• _Assigned task_: Below this line are records; write out exactly the lines from the one containing "GetCreatorEmail returns the" through the one containing "(o *LayerContractDto) SetTargetApps(v", with the pictures left out.

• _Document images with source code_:
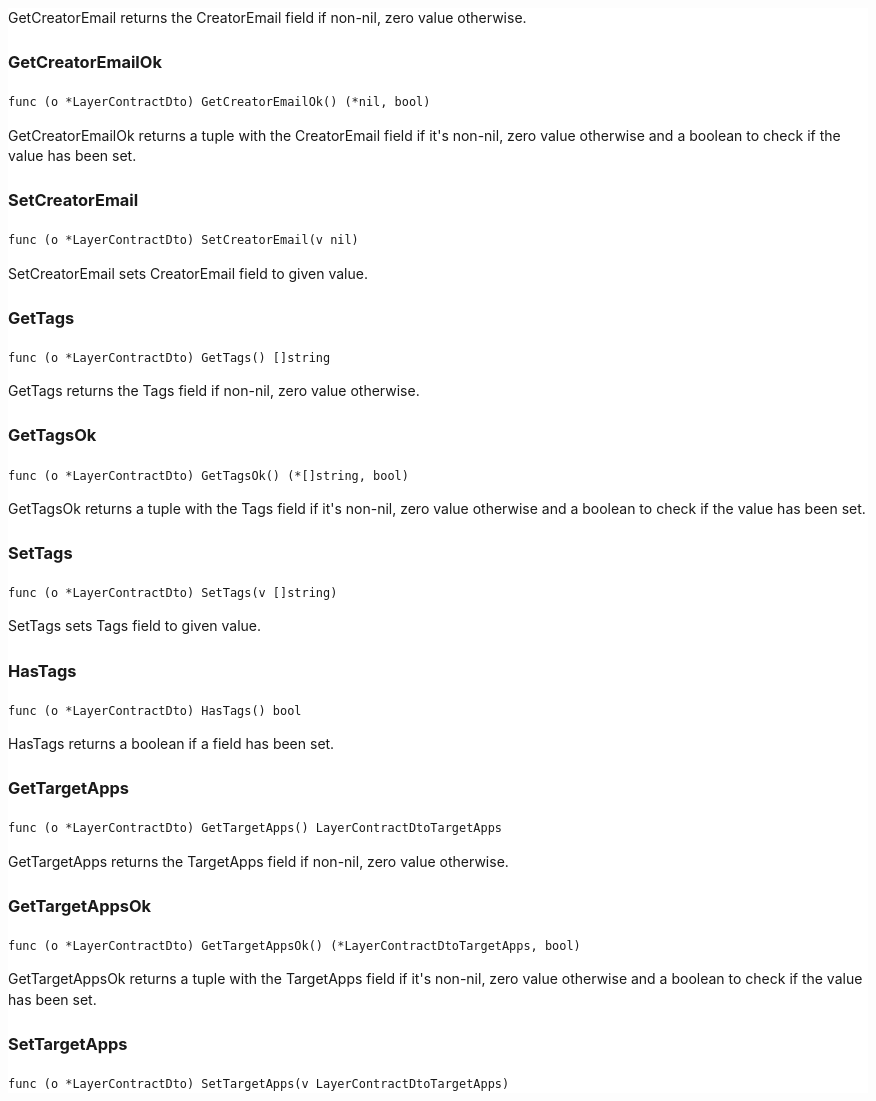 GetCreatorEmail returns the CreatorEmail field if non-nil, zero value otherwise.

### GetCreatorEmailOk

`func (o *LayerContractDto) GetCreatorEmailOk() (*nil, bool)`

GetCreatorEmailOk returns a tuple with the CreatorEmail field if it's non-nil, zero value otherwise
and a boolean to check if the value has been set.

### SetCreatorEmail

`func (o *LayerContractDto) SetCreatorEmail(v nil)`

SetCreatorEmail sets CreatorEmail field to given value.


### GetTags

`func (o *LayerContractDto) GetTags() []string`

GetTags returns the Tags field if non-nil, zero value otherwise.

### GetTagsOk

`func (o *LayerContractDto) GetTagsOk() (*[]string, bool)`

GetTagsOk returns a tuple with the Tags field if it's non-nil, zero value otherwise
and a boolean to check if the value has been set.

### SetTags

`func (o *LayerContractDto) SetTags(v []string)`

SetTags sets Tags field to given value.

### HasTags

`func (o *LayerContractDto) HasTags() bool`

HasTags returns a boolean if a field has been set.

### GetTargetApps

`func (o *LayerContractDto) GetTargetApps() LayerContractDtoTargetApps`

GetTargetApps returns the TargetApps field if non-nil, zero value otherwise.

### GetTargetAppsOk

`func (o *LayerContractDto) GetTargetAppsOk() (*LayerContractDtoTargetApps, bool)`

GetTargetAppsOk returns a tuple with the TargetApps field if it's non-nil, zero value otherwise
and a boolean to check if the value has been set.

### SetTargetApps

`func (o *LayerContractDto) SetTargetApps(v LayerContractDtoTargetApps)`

* * *

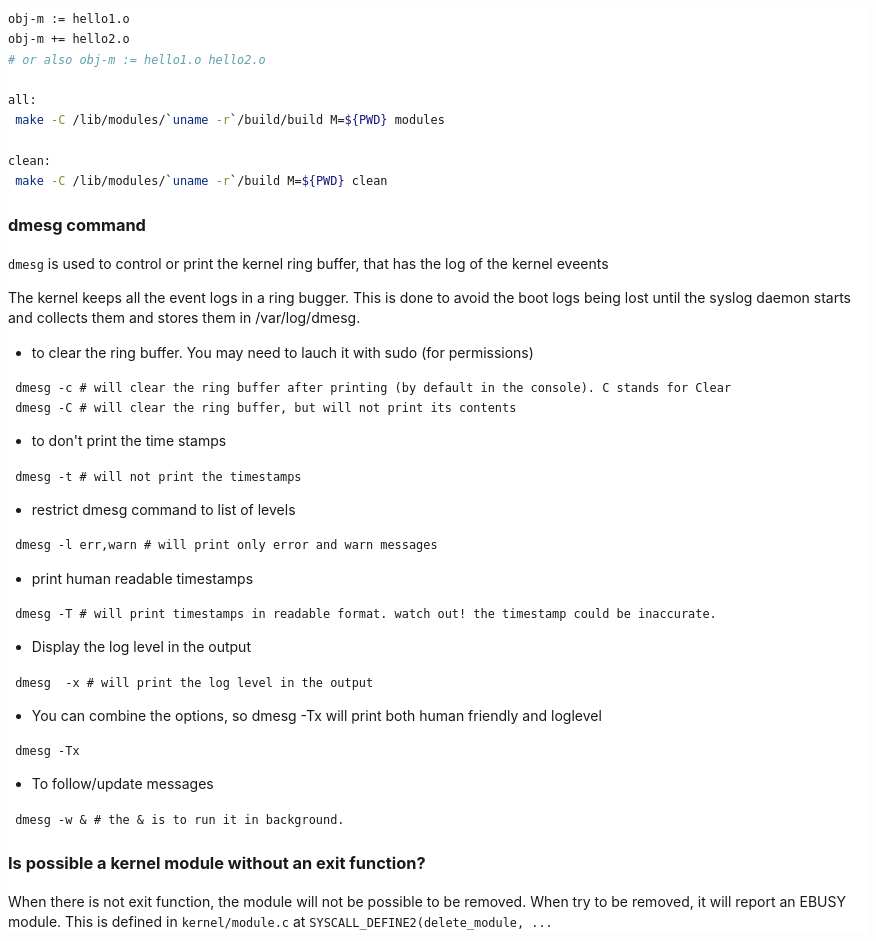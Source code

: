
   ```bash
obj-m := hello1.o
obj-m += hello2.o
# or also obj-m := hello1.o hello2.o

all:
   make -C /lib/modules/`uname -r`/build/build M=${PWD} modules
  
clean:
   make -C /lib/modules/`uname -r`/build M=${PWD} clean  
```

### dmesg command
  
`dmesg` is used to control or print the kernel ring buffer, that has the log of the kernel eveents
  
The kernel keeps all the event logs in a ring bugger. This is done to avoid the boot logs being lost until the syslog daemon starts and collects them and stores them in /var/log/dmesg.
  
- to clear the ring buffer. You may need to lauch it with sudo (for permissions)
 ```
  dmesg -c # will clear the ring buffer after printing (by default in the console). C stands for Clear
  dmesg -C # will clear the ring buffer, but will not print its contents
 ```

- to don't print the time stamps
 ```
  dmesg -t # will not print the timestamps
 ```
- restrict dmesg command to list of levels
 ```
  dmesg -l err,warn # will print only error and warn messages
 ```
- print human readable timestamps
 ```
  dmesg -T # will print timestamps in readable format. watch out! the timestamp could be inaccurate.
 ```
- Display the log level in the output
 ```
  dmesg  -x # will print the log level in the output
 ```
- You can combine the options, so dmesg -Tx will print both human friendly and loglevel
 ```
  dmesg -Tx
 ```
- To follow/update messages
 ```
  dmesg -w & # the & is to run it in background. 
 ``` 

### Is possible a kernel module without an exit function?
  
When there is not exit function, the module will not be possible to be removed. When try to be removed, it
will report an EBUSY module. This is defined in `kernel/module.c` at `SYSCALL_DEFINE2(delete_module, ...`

...

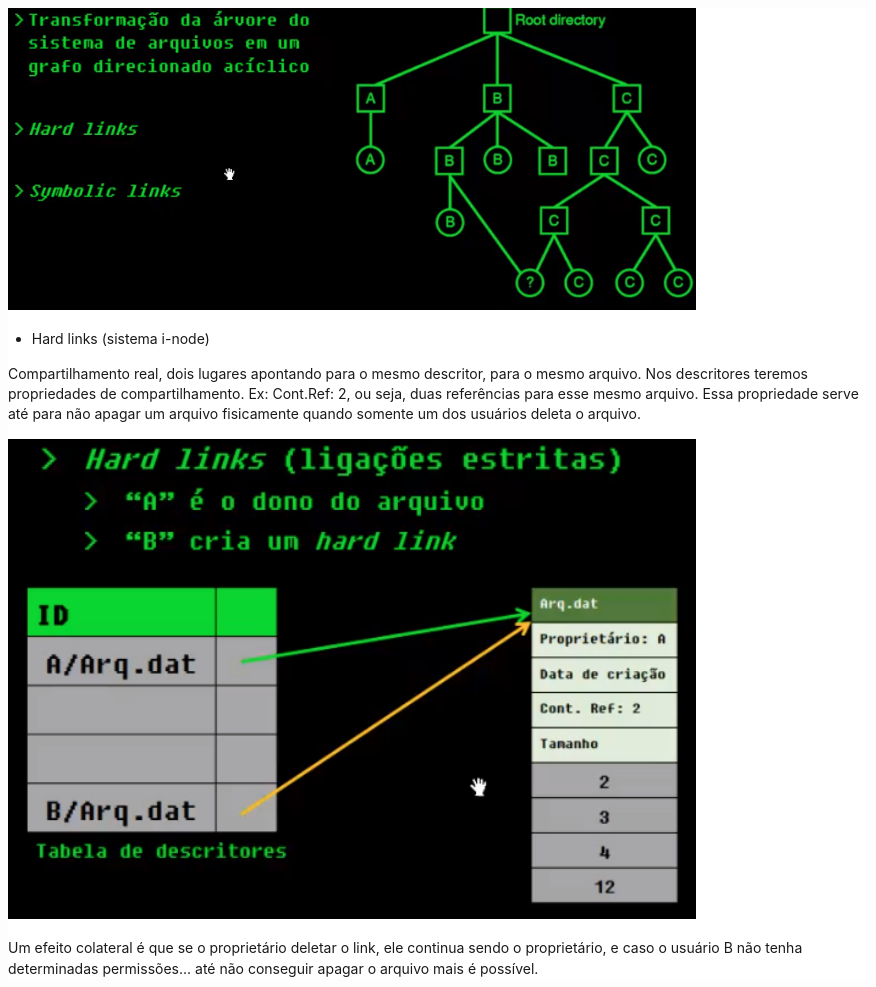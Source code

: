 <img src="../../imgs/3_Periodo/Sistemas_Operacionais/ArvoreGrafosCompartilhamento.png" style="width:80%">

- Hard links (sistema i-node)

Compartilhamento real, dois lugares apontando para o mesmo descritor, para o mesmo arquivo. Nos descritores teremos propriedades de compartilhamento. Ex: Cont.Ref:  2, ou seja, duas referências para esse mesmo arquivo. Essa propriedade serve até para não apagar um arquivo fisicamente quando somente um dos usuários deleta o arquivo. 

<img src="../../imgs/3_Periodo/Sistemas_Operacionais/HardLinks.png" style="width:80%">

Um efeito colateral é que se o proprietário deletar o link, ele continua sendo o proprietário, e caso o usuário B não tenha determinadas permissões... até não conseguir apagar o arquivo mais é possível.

• _Solution for this exercise_:
 GetCreatorEmail returns the CreatorEmail field if non-nil, zero value otherwise.

### GetCreatorEmailOk

`func (o *LayerContractDto) GetCreatorEmailOk() (*nil, bool)`

GetCreatorEmailOk returns a tuple with the CreatorEmail field if it's non-nil, zero value otherwise
and a boolean to check if the value has been set.

### SetCreatorEmail

`func (o *LayerContractDto) SetCreatorEmail(v nil)`

SetCreatorEmail sets CreatorEmail field to given value.


### GetTags

`func (o *LayerContractDto) GetTags() []string`

GetTags returns the Tags field if non-nil, zero value otherwise.

### GetTagsOk

`func (o *LayerContractDto) GetTagsOk() (*[]string, bool)`

GetTagsOk returns a tuple with the Tags field if it's non-nil, zero value otherwise
and a boolean to check if the value has been set.

### SetTags

`func (o *LayerContractDto) SetTags(v []string)`

SetTags sets Tags field to given value.

### HasTags

`func (o *LayerContractDto) HasTags() bool`

HasTags returns a boolean if a field has been set.

### GetTargetApps

`func (o *LayerContractDto) GetTargetApps() LayerContractDtoTargetApps`

GetTargetApps returns the TargetApps field if non-nil, zero value otherwise.

### GetTargetAppsOk

`func (o *LayerContractDto) GetTargetAppsOk() (*LayerContractDtoTargetApps, bool)`

GetTargetAppsOk returns a tuple with the TargetApps field if it's non-nil, zero value otherwise
and a boolean to check if the value has been set.

### SetTargetApps

`func (o *LayerContractDto) SetTargetApps(v LayerContractDtoTargetApps)`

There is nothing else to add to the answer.